[Your objective]
Filter the data for lines with the word "autoref", then copy every line so identified.

[Provided data]
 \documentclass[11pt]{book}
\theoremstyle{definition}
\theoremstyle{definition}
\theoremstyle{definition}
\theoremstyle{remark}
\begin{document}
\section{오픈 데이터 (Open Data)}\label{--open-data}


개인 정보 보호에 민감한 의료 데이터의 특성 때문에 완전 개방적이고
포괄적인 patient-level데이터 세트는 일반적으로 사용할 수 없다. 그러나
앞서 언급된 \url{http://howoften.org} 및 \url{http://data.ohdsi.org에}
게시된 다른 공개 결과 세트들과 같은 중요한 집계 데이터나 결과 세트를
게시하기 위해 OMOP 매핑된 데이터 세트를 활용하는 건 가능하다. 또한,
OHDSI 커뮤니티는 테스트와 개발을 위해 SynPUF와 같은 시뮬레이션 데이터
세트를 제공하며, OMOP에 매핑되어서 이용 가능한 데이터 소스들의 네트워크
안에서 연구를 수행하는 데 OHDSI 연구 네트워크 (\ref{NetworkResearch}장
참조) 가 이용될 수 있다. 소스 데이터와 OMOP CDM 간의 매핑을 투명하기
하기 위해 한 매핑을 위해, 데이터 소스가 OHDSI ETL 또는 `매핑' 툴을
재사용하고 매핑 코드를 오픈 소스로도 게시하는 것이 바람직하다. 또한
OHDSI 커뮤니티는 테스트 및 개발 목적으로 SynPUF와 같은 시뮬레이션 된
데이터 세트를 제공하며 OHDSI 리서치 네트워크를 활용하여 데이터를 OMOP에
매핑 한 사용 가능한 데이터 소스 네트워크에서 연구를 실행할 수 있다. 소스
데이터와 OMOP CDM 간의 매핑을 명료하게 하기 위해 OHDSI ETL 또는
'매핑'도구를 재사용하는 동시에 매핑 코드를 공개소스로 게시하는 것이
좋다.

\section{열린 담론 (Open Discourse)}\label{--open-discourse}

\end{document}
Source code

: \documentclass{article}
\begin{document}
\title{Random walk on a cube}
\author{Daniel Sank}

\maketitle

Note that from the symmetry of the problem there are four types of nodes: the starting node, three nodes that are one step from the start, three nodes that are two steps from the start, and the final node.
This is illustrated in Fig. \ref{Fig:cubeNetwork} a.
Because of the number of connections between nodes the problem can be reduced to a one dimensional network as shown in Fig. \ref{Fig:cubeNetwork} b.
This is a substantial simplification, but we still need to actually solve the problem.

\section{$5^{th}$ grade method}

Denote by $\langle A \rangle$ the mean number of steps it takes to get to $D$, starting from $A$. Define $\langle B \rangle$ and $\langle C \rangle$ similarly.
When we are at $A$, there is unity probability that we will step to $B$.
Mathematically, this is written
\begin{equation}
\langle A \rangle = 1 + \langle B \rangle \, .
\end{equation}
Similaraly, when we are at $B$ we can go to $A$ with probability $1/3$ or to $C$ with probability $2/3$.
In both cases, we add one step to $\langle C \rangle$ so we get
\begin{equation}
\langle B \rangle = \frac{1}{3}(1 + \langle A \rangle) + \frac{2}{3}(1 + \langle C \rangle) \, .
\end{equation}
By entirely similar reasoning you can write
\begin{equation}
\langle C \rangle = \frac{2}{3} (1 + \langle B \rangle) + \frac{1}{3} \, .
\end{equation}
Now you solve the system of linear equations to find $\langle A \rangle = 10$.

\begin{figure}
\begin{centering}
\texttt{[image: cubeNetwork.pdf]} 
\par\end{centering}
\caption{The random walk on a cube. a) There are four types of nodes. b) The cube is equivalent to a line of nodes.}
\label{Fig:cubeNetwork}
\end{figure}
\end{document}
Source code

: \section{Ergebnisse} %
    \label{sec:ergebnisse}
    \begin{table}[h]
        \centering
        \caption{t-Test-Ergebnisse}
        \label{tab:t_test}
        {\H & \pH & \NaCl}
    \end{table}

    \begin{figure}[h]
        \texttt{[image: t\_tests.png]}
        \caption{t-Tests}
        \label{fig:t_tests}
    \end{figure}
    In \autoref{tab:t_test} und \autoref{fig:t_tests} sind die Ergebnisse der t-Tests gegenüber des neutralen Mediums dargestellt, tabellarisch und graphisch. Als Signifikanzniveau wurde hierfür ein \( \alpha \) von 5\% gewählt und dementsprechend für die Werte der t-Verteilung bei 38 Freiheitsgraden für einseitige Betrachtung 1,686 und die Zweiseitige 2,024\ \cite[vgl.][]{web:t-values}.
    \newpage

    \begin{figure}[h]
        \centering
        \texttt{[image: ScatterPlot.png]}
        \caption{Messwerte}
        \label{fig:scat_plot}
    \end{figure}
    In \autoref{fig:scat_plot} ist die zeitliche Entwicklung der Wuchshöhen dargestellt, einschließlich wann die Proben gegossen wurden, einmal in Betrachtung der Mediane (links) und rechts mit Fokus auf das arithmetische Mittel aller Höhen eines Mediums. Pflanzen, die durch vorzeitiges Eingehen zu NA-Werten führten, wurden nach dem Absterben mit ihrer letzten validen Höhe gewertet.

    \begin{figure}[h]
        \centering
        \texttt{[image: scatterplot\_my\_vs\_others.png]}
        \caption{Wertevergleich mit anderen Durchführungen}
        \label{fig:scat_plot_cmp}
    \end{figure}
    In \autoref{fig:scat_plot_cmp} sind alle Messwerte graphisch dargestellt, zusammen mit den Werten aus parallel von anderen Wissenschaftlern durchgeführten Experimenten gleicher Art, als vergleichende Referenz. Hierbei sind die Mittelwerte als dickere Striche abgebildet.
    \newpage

[Result]
    In \autoref{tab:t_test} und \autoref{fig:t_tests} sind die Ergebnisse der t-Tests gegenüber des neutralen Mediums dargestellt, tabellarisch und graphisch. Als Signifikanzniveau wurde hierfür ein \( \alpha \) von 5\% gewählt und dementsprechend für die Werte der t-Verteilung bei 38 Freiheitsgraden für einseitige Betrachtung 1,686 und die Zweiseitige 2,024\ \cite[vgl.][]{web:t-values}.
    In \autoref{fig:scat_plot} ist die zeitliche Entwicklung der Wuchshöhen dargestellt, einschließlich wann die Proben gegossen wurden, einmal in Betrachtung der Mediane (links) und rechts mit Fokus auf das arithmetische Mittel aller Höhen eines Mediums. Pflanzen, die durch vorzeitiges Eingehen zu NA-Werten führten, wurden nach dem Absterben mit ihrer letzten validen Höhe gewertet.
    In \autoref{fig:scat_plot_cmp} sind alle Messwerte graphisch dargestellt, zusammen mit den Werten aus parallel von anderen Wissenschaftlern durchgeführten Experimenten gleicher Art, als vergleichende Referenz. Hierbei sind die Mittelwerte als dickere Striche abgebildet.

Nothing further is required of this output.